Your reply should hold every entry below exactly as written and none of the pictures.

Saved data entries
══════════

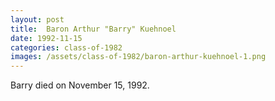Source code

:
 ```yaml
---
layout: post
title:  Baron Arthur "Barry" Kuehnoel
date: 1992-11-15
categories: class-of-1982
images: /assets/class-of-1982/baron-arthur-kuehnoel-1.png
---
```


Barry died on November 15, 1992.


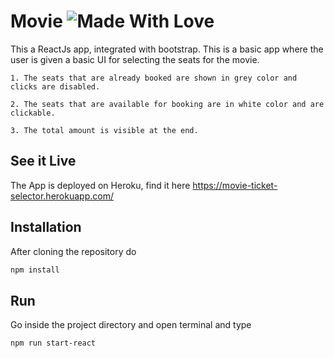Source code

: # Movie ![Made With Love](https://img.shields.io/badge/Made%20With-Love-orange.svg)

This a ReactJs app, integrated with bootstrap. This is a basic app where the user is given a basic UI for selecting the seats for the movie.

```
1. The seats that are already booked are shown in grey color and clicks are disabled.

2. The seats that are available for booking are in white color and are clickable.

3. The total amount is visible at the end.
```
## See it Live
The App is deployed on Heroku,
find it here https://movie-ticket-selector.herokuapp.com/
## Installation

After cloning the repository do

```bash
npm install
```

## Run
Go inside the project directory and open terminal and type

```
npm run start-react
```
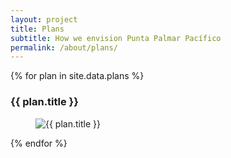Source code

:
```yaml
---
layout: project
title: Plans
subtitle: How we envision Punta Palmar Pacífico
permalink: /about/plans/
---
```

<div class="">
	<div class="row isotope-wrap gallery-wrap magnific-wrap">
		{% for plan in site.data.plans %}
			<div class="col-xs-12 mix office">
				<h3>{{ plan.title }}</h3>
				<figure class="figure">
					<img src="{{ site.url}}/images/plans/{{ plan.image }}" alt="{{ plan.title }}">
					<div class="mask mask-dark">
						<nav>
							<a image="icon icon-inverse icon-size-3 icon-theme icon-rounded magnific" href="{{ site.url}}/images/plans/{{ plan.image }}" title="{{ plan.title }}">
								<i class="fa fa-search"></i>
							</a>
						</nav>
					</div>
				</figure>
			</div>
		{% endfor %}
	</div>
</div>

══════════

§ **COMPLETED EXERCISE**
Source code

:
 ```yaml
---
layout: post
title:  Baron Arthur "Barry" Kuehnoel
date: 1992-11-15
categories: class-of-1982
images: /assets/class-of-1982/baron-arthur-kuehnoel-1.png
---
```


Barry died on November 15, 1992.


Source code

: # Movie ![Made With Love](https://img.shields.io/badge/Made%20With-Love-orange.svg)

This a ReactJs app, integrated with bootstrap. This is a basic app where the user is given a basic UI for selecting the seats for the movie.

```
1. The seats that are already booked are shown in grey color and clicks are disabled.

2. The seats that are available for booking are in white color and are clickable.

3. The total amount is visible at the end.
```
## See it Live
The App is deployed on Heroku,
find it here https://movie-ticket-selector.herokuapp.com/
## Installation

After cloning the repository do

```bash
npm install
```

## Run
Go inside the project directory and open terminal and type

```
npm run start-react
```
Source code

:
```yaml
---
layout: project
title: Plans
subtitle: How we envision Punta Palmar Pacífico
permalink: /about/plans/
---
```

<div class="">
	<div class="row isotope-wrap gallery-wrap magnific-wrap">
		{% for plan in site.data.plans %}
			<div class="col-xs-12 mix office">
				<h3>{{ plan.title }}</h3>
				<figure class="figure">
					<img src="{{ site.url}}/images/plans/{{ plan.image }}" alt="{{ plan.title }}">
					<div class="mask mask-dark">
						<nav>
							<a image="icon icon-inverse icon-size-3 icon-theme icon-rounded magnific" href="{{ site.url}}/images/plans/{{ plan.image }}" title="{{ plan.title }}">
								<i class="fa fa-search"></i>
							</a>
						</nav>
					</div>
				</figure>
			</div>
		{% endfor %}
	</div>
</div>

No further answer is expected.